===== Exercise input

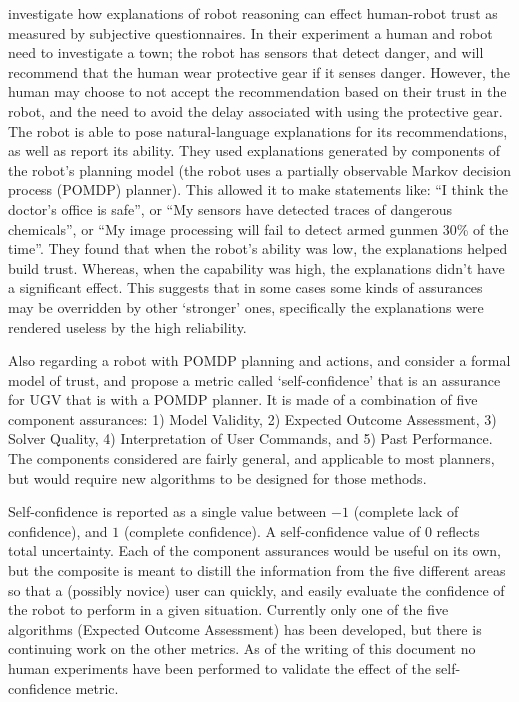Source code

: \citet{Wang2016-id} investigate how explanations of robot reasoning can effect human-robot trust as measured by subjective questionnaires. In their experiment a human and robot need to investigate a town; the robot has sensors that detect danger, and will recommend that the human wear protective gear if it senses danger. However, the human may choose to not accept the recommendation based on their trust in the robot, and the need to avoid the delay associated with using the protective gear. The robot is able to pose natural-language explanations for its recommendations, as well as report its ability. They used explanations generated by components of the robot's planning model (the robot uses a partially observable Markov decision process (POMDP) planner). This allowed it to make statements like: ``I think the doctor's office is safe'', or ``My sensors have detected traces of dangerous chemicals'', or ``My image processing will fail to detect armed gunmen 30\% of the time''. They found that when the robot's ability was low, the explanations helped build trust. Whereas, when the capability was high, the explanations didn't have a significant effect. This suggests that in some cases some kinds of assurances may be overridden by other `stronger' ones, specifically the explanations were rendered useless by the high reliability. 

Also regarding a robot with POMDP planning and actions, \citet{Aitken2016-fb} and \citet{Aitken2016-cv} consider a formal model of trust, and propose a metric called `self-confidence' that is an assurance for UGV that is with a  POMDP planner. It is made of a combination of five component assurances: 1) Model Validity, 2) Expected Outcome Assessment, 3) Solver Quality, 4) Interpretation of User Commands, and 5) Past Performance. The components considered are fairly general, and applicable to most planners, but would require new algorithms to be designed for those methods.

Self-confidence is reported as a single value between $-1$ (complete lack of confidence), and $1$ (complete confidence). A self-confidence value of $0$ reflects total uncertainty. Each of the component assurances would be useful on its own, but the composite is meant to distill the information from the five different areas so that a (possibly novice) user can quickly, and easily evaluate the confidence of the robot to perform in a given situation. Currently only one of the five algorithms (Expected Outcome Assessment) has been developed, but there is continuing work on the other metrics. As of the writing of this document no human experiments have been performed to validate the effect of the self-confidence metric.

==========
===== Exercise input

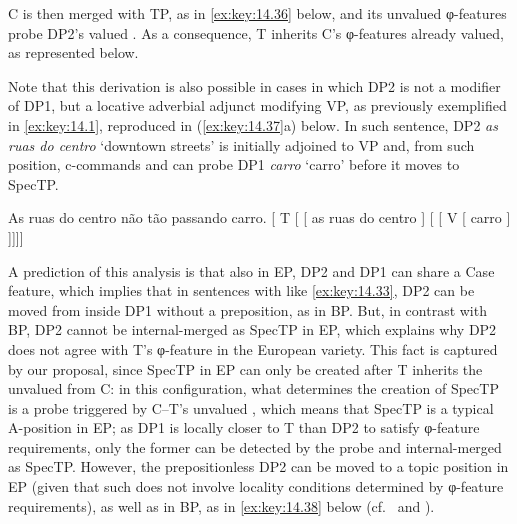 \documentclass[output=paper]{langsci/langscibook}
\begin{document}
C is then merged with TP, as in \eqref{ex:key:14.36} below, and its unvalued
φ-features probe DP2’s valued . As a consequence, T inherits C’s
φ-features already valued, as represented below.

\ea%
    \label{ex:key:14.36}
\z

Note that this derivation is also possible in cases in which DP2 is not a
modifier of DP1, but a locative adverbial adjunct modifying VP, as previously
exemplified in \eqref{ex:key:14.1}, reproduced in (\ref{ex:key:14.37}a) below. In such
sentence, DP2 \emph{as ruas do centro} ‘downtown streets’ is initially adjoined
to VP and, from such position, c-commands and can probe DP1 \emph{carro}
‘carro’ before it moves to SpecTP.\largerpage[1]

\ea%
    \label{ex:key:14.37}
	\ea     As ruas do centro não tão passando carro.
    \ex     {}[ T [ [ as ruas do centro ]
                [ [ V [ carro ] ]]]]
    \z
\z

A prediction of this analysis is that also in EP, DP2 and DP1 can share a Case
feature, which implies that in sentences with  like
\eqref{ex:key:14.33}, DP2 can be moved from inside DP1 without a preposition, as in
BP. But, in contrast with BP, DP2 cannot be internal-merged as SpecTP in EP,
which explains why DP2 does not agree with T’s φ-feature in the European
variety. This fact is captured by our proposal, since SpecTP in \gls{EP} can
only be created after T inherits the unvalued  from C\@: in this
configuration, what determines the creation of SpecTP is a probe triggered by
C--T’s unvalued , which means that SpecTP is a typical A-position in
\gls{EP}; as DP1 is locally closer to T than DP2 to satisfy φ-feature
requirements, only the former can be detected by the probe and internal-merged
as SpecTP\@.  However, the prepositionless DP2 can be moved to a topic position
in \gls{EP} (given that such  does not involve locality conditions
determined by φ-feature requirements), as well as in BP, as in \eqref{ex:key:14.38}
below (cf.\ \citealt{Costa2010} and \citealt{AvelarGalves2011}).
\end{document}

==========

▸ **What to produce**:
Note how many lines above hold "centro" and give that figure alone.

▸ **Answer space**:
3